In this third article of our ongoing series about Software Licensing Types (see here for the first and second articles) we will be looking at Floating (concurrent) network licenses, Floating (concurrent) host list licenses and Group Licenses. These are best applied in medium to large businesses; however they may also hold some benefits for smaller businesses. This is particularly true where we are dealing with a piece of software that will be used by a large number of people.
It is important to note that whilst there are certainly some similarities between the license models which we will be looking at in this article and the ‘Site License’ which was discussed in the first article in this series. There are also some key differences. Ultimately making a difference to the cost to the end user and can potentially have an effect on your profit as a vendor.
Floating (concurrent) Licenses over a Network
If you have a customer who wants to enable multiple users to access a piece of software but do not need it to be available to all of their users at all times – this license type may well be suitable. It allows for the use of software across multiple machines on a network simultaneously. Its main limitation is that it limits the number of users who have access to the software across that network. However, where it is a piece of software that is required by only a small group of users at any one time, it is a cost-effective solution.
As the license grants use to a pre-determined number of users, rather than physical machines, it enables your customers to have greater flexibility in their use of the software. If they have a network with floating user profiles – where people can log onto their user profile from any machine on the network – this is particularly helpful. The number of licensees which can come as a part of a Floating Network package is dependent largely upon you the vendor – working within the manufacturers guidelines for license distribution.
Floating (concurrent) Licenses over a host list
At first appearance this license type may seem almost identical to the previous type – with one crucial difference. The number of licenses granted is a pre-set number of installations on physical machines, rather than that which is accessible to a set list of users anywhere on a network. At face value, these may seem pretty much identical in deployment. However, this is not the case and it is worth considering why this is so.

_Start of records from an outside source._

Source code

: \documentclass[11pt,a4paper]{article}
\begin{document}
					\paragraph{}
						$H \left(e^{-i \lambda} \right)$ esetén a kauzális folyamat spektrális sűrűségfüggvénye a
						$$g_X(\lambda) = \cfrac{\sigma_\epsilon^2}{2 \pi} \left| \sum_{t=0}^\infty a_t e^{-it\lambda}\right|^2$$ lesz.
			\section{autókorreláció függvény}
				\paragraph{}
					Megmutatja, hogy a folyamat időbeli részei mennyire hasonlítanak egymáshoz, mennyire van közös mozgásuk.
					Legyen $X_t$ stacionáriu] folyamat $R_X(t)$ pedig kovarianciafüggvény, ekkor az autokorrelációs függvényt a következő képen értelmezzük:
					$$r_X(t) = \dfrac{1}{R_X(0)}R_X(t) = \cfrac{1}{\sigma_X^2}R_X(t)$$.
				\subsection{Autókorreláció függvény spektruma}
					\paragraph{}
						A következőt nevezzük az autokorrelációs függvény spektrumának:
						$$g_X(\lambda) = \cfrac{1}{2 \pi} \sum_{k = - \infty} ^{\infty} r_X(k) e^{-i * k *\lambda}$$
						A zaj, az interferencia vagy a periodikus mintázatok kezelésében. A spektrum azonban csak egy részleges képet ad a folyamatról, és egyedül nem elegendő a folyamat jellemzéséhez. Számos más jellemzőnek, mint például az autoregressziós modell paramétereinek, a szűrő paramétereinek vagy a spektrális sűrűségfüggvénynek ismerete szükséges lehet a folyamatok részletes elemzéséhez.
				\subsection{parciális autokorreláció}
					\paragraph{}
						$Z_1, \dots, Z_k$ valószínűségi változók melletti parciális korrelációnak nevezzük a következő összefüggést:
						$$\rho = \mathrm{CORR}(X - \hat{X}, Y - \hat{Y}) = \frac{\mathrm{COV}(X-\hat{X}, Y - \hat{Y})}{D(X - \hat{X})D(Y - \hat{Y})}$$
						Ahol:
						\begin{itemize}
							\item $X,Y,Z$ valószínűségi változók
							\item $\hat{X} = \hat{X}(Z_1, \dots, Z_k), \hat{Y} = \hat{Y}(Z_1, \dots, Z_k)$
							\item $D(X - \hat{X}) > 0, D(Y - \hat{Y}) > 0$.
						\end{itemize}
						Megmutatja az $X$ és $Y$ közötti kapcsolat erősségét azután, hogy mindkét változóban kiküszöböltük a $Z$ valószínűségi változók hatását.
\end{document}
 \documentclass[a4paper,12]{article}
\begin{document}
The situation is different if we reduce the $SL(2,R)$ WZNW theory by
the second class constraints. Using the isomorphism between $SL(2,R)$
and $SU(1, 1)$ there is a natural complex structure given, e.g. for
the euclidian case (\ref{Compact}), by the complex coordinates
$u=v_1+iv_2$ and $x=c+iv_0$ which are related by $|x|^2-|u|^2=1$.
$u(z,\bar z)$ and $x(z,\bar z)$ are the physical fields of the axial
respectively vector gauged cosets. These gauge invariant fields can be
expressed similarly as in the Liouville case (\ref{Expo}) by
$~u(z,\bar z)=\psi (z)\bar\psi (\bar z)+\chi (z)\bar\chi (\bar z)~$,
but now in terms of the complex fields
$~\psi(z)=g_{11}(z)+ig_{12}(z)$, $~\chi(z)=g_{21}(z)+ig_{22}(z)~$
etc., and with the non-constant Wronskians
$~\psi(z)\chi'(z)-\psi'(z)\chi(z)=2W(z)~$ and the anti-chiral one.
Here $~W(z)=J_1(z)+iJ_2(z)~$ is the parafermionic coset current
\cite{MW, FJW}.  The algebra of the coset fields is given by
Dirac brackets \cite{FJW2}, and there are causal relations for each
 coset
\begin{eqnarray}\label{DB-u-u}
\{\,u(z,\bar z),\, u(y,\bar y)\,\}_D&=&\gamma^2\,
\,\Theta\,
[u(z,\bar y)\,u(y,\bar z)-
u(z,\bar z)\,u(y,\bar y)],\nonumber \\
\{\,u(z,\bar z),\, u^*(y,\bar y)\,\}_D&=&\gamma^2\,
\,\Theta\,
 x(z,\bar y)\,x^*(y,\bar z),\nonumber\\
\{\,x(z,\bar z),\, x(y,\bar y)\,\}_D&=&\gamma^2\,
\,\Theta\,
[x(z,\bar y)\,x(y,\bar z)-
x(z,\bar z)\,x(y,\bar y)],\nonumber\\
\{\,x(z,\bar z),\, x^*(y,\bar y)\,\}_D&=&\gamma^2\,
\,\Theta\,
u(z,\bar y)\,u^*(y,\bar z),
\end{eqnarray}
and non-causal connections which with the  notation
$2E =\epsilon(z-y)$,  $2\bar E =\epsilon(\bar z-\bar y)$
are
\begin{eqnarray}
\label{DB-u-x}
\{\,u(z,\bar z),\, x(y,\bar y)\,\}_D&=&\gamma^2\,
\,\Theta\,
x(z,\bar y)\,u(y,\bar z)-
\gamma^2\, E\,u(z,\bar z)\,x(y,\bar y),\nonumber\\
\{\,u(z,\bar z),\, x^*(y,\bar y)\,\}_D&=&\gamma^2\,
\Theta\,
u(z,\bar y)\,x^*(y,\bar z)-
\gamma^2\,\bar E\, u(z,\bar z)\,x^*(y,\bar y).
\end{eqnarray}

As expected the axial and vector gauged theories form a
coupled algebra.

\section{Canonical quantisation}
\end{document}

The license over host list provides less flexibility than the network license but it also increases the security of the software access. The fact that it is limited to specific machines means that it will suit a business environment where the users only need to access the software from their main station.

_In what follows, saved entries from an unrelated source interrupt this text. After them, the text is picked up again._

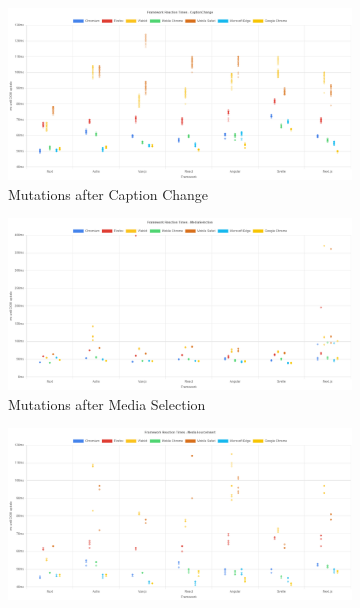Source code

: \documentclass[a4paper, 10pt]{article}
\begin{document}
\begin{figure}[ht!]
  \centering
  \begin{subfigure}{0.9\linewidth}
    \begin{center}
      \includegraphics[width=\linewidth, keepaspectratio]{img/playwright-results/userActions_byUserAction/captionChange.png}
    \end{center}
    \caption{Mutations after Caption Change}\label{subfig:PW:captionChange}
  \end{subfigure}
  \begin{subfigure}{0.9\linewidth}
    \begin{center}
      \includegraphics[width=\linewidth, keepaspectratio]{img/playwright-results/userActions_byUserAction/mediaSelection.png}
    \end{center}
    \caption{Mutations after Media Selection}\label{subfig:PW:mediaSelection}
  \end{subfigure}
  \begin{subfigure}{0.9\linewidth}
    \begin{center}
      \includegraphics[width=\linewidth, keepaspectratio]{img/playwright-results/userActions_byUserAction/mediaSourceInsert.png}

\end{center}
\end{subfigure}
\end{figure}
\end{document}
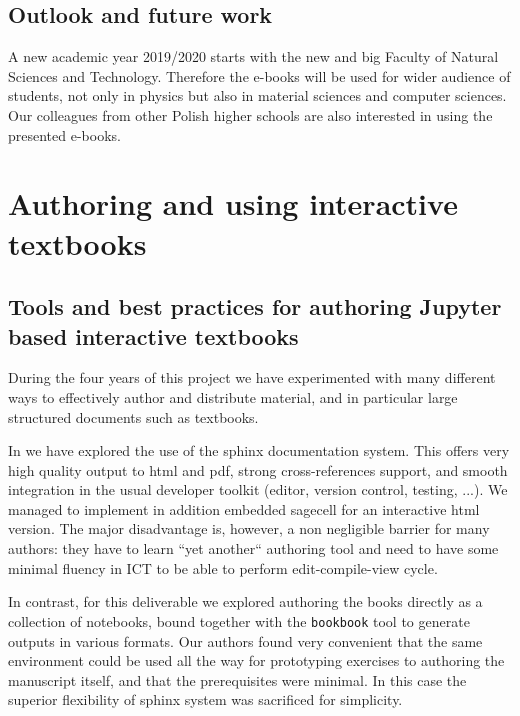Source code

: \documentclass{deliverablereport}
\begin{document}
{{{\subsection{Outlook and future work}

A new academic year 2019/2020 starts with the new and big Faculty of
Natural Sciences and Technology. Therefore the e-books will be used
for wider audience of students, not only in physics but also in
material sciences and computer sciences. Our colleagues from other
Polish higher schools are also interested in using the presented
e-books.


\section{Authoring and using interactive textbooks}\label{sec:auth-using-inter}

\subsection{Tools and best practices for authoring Jupyter based
  interactive textbooks}\label{sec:good-pract-softw}

During the four years of this project we have experimented with many
different ways to effectively author and distribute material, and in
particular large structured documents such as textbooks.

In  we have explored the use of the
sphinx documentation system. This offers very high quality output to
html and pdf, strong cross-references support, and smooth integration
in the usual developer toolkit (editor, version control, testing,
...). We managed to implement in addition embedded sagecell for an
interactive html version. The major disadvantage is, however, a non
negligible barrier for many authors: they have to learn ``yet
another`` authoring tool and need to have some minimal fluency in ICT
to be able to perform edit-compile-view cycle.

In contrast, for this deliverable we explored authoring the books
directly as a collection of \Jupyter notebooks, bound together with
the \texttt{bookbook} tool to generate outputs in various formats. Our
authors found very convenient that the same environment could be used
all the way for prototyping exercises to authoring the manuscript
itself, and that the prerequisites were minimal. In this case the
superior flexibility of sphinx system was sacrificed for simplicity.

}}}
\end{document}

A group license is similar in deployment to the Floating Network license. It grants the usage rights to the software to a set number of users. However, rather than having to assign the rights to specific number of users, a group license enables people with certain group policy rights to access it. In practice this means that your customers can make the software available to a group of users who meet the requirements – with the flexibility to allow additional users to access the software as they are granted more rights within the group policy.

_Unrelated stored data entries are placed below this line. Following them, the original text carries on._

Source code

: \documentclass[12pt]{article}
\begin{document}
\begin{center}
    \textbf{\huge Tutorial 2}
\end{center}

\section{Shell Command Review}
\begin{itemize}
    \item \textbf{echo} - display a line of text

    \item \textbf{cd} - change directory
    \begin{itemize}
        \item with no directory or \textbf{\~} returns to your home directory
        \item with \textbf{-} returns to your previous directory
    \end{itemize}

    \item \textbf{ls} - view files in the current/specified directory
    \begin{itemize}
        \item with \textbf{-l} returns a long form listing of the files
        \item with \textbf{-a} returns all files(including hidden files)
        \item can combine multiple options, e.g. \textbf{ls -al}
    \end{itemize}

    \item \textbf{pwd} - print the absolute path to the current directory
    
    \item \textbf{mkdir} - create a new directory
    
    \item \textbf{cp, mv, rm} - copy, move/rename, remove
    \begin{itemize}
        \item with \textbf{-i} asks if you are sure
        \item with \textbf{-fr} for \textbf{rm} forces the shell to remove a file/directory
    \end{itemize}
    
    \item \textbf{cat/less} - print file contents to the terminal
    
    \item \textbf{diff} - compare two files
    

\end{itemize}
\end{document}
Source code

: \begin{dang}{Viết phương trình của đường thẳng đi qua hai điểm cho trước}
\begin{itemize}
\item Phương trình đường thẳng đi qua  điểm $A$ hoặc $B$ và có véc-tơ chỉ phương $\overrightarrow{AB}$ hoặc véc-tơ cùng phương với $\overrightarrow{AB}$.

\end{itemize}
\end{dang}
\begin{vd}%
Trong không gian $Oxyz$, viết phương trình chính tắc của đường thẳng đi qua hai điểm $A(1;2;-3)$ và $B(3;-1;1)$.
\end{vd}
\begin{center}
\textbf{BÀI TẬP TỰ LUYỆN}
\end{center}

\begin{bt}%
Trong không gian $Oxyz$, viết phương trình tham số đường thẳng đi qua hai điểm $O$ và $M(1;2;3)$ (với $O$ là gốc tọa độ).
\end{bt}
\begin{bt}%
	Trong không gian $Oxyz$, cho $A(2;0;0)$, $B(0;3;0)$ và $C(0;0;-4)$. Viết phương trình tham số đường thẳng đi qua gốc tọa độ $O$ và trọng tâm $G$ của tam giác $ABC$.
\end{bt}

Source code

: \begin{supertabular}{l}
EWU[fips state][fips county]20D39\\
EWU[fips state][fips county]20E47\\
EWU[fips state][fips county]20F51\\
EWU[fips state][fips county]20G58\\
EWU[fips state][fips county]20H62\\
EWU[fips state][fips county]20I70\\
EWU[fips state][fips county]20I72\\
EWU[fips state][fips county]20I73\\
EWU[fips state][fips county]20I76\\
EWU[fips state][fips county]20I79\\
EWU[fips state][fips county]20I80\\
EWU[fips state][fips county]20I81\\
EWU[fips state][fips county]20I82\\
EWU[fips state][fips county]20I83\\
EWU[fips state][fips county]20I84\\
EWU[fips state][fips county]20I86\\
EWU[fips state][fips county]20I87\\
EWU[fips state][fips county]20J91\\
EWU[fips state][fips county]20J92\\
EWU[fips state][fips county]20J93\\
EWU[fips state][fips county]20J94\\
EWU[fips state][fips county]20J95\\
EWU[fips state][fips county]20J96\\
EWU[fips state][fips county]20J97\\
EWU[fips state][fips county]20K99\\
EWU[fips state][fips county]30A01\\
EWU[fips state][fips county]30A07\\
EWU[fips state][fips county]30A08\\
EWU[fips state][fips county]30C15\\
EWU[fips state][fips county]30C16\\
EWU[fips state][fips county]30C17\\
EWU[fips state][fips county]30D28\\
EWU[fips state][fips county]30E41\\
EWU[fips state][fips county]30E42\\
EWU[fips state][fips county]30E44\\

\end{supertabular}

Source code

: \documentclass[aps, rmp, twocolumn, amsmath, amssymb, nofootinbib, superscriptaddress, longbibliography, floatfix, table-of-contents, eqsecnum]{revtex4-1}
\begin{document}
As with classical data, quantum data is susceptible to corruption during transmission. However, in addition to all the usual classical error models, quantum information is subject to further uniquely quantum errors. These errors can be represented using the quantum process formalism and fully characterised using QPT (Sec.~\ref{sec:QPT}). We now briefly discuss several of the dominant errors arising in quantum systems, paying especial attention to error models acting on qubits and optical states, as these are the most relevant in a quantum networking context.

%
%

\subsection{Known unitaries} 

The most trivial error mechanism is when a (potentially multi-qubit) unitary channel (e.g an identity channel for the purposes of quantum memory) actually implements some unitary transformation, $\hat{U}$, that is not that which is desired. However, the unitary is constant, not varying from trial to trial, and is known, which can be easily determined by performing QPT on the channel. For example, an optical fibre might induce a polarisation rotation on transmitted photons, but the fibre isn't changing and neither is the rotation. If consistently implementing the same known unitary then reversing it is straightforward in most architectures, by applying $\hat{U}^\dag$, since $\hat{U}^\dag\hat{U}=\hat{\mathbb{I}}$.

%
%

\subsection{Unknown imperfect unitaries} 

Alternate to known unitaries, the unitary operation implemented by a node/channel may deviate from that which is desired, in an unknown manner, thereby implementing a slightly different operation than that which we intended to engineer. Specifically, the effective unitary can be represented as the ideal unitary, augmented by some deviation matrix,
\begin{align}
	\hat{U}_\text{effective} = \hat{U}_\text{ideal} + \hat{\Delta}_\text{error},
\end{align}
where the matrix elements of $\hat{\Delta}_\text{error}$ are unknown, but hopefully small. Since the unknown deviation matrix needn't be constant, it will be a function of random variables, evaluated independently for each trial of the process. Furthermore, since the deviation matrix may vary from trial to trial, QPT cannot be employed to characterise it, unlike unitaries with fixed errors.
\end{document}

The actual use of a group license can require the licensee to grant specific usage rights to the members of the approved group.
As with all software licensing; there are many similarities between these three types of license. However, as we have seen there are also some fundamental differences. It is also worth remembering that not all types of software will allow for all these variations of license. For example, some software may only offer the license over host list meaning that your customers should be made aware of the limitations of this particular license type.
We hope that you have continued to find this series of articles both informative and interesting.